2.13.1 Normal Flashcards
(15 cards)
What is a normal distribution?
A continuous probability distribution that follows a bell-shaped, symmetric curve centered around the mean.
What are the two parameters of a normal distribution?
- Mean (μ): The center of the distribution.
- Standard deviation (σ): The measure of spread.

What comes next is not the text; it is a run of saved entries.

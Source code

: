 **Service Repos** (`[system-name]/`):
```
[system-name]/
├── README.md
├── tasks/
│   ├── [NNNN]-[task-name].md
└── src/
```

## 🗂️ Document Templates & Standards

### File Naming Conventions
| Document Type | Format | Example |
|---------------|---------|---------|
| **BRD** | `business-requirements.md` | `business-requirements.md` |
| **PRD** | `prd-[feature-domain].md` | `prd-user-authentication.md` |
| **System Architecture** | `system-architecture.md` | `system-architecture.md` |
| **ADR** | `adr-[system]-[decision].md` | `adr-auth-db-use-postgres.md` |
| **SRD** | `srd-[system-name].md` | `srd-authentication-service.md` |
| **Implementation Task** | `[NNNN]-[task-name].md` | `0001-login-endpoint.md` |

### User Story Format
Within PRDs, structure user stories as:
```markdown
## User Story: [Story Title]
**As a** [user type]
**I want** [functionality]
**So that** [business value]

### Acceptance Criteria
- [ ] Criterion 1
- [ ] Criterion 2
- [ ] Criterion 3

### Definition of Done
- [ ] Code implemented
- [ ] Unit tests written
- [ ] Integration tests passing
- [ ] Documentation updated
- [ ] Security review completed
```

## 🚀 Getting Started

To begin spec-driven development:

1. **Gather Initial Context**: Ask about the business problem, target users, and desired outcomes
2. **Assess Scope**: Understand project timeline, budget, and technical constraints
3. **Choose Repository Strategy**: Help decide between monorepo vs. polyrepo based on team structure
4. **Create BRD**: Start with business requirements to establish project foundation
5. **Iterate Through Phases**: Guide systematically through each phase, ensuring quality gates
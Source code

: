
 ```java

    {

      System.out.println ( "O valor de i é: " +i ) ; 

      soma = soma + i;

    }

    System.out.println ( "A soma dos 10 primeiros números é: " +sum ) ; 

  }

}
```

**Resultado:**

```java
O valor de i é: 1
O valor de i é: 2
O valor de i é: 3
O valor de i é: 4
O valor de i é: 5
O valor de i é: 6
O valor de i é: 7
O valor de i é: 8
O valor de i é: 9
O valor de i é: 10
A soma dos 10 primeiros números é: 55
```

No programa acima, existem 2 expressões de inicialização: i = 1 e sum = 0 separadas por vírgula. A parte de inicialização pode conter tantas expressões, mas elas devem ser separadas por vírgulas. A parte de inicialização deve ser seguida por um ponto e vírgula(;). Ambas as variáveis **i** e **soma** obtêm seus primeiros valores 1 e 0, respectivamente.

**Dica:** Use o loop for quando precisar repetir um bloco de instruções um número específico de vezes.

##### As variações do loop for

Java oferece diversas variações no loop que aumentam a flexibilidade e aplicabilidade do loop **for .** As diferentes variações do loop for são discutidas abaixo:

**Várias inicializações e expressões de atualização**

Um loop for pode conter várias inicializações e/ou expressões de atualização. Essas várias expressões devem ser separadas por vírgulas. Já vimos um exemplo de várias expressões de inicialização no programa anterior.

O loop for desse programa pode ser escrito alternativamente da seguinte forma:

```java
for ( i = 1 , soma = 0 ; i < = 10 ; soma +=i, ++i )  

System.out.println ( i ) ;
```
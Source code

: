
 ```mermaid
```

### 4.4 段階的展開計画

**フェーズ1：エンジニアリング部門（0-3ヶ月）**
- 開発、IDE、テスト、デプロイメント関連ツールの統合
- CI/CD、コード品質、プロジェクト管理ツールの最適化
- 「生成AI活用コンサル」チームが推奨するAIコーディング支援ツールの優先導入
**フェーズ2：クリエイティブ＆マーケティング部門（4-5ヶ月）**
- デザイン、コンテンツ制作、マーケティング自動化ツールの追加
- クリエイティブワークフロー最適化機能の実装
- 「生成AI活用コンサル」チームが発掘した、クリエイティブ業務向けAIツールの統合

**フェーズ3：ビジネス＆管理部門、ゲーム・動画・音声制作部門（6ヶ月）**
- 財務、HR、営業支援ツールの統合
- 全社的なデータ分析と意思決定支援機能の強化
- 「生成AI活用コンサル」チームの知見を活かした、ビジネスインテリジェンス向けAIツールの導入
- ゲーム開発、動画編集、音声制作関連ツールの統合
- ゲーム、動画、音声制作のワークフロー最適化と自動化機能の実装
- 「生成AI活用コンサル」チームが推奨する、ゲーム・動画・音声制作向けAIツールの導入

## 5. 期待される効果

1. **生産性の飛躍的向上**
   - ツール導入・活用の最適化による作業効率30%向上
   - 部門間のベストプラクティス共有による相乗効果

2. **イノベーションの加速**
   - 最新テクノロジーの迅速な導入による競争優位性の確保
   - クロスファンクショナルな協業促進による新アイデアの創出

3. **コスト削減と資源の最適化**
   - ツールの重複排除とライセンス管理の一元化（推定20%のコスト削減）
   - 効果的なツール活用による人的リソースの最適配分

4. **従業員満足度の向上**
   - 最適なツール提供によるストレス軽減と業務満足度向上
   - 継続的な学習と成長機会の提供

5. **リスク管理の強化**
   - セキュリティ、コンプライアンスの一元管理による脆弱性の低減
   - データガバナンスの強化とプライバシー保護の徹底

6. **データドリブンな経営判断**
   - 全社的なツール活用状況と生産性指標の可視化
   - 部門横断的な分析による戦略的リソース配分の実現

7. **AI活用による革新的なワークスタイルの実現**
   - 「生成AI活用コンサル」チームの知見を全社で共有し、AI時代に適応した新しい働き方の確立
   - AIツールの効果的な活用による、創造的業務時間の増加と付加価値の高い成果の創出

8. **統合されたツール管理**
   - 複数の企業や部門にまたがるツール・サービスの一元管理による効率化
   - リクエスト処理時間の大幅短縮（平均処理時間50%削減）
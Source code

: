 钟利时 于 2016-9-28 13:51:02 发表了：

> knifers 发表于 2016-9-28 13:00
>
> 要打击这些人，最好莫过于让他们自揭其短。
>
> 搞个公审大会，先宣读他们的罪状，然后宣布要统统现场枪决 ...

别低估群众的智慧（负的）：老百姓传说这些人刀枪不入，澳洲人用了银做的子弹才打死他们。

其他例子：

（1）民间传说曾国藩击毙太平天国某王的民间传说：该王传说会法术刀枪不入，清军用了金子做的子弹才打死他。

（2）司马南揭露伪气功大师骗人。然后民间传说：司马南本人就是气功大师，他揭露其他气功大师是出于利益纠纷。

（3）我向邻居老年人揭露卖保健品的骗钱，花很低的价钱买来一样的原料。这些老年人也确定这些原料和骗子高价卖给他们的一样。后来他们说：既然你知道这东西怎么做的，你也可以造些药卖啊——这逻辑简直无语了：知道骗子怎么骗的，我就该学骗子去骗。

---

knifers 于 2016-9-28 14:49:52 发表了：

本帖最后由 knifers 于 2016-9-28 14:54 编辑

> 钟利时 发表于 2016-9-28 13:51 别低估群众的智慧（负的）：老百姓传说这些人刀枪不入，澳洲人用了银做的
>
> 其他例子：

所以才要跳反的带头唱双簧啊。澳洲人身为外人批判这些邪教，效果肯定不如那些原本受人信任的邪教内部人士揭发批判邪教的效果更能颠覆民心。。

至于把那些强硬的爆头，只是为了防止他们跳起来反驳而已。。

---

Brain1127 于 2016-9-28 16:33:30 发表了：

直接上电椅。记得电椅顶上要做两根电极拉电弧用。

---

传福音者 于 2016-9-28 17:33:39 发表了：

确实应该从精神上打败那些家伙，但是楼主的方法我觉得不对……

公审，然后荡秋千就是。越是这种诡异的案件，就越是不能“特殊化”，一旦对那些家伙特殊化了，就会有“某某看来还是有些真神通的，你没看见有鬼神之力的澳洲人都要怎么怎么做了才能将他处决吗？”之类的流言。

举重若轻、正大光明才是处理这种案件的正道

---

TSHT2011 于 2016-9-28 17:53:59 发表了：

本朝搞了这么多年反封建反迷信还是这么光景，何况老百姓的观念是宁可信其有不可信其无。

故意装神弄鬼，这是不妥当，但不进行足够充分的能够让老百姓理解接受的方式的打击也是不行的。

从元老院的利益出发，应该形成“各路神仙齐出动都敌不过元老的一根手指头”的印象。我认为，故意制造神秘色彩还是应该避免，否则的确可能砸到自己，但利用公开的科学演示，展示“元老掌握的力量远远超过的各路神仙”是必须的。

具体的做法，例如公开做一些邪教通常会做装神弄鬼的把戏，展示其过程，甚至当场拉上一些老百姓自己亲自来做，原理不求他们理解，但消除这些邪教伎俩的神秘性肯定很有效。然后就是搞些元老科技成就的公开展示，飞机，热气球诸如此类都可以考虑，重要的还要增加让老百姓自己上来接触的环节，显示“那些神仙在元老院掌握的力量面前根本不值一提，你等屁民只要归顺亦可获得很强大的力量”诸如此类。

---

How do we denote that a random variable ( X ) follows a normal distribution?
X ∼ N(μ, σ²)
where ( μ ) is the mean and ( σ² ) is the variance.
What does the PDF of a normal distribution look like?
A bell-shaped curve that is symmetric around the mean ( μ ).
What happens to the normal distribution curve when ( σ ) increases or decreases?
- Larger ( σ ): The curve spreads out (wider).
- Smaller ( σ ): The curve becomes narrower and taller.
What is a standard normal distribution?
A normal distribution where:
- The mean is 0: ( μ = 0 )
- The standard deviation is 1: ( σ = 1 )
It is denoted as ( Z ∼ N(0,1) ).
What is the formula to convert a normal variable ( X ) into a standard normal variable ( Z )?
Z = (X - μ) / σ
This transformation allows us to use the standard normal table to find probabilities.
Why do we use a normal table (Z-table)?
The CDF of a normal distribution does not have a closed formula, so we use the Z-table to look up cumulative probabilities.
How do you find ( P(X ≤ x) ) for a normal distribution?
Convert ( X ) to a Z-score, then use the Z-table to find the cumulative probability.
How do you find ( P(X > x) )?
P(X > x) = 1 - P(X ≤ x)
Look up ( P(X ≤ x) ) in the Z-table and subtract from 1.
What is the empirical rule (68-95-99.7 rule)?
For a normal distribution:
- 68% of values are within 1σ of the mean.
- 95% of values are within 2σ of the mean.
- 99.7% of values are within 3σ of the mean.
How do you find the 80th percentile of a normal distribution?
- Find Z such that P(Z ≤ z) = 0.80 using the Z-table.
- Convert back to X using:
X = μ + Zσ
Example: If ( X ∼ N(100, 225) ), what is the 80th percentile?
- Find Z ≈ 0.84 from the Z-table.
- Use the formula:
X = 100 + (0.84 × 15) = 112.6
What happens when you sum two independent normal variables?
The sum is also normally distributed:
S = X₁ + X₂ ∼ N(μ₁ + μ₂, σ₁² + σ₂²)
What is the formula for the probability density function (PDF) of a normal distribution?
f(x) = \frac{1}{\sqrt{2\pi\sigma^2}} e^{-\frac{(x-\mu)^2}{2\sigma^2}}
where: \n μ is the mean (center of the distribution). \n σ^2 is the variance (square of the standard deviation). \n e is Euler’s number (~2.718). \n π is the mathematical constant (~3.1416).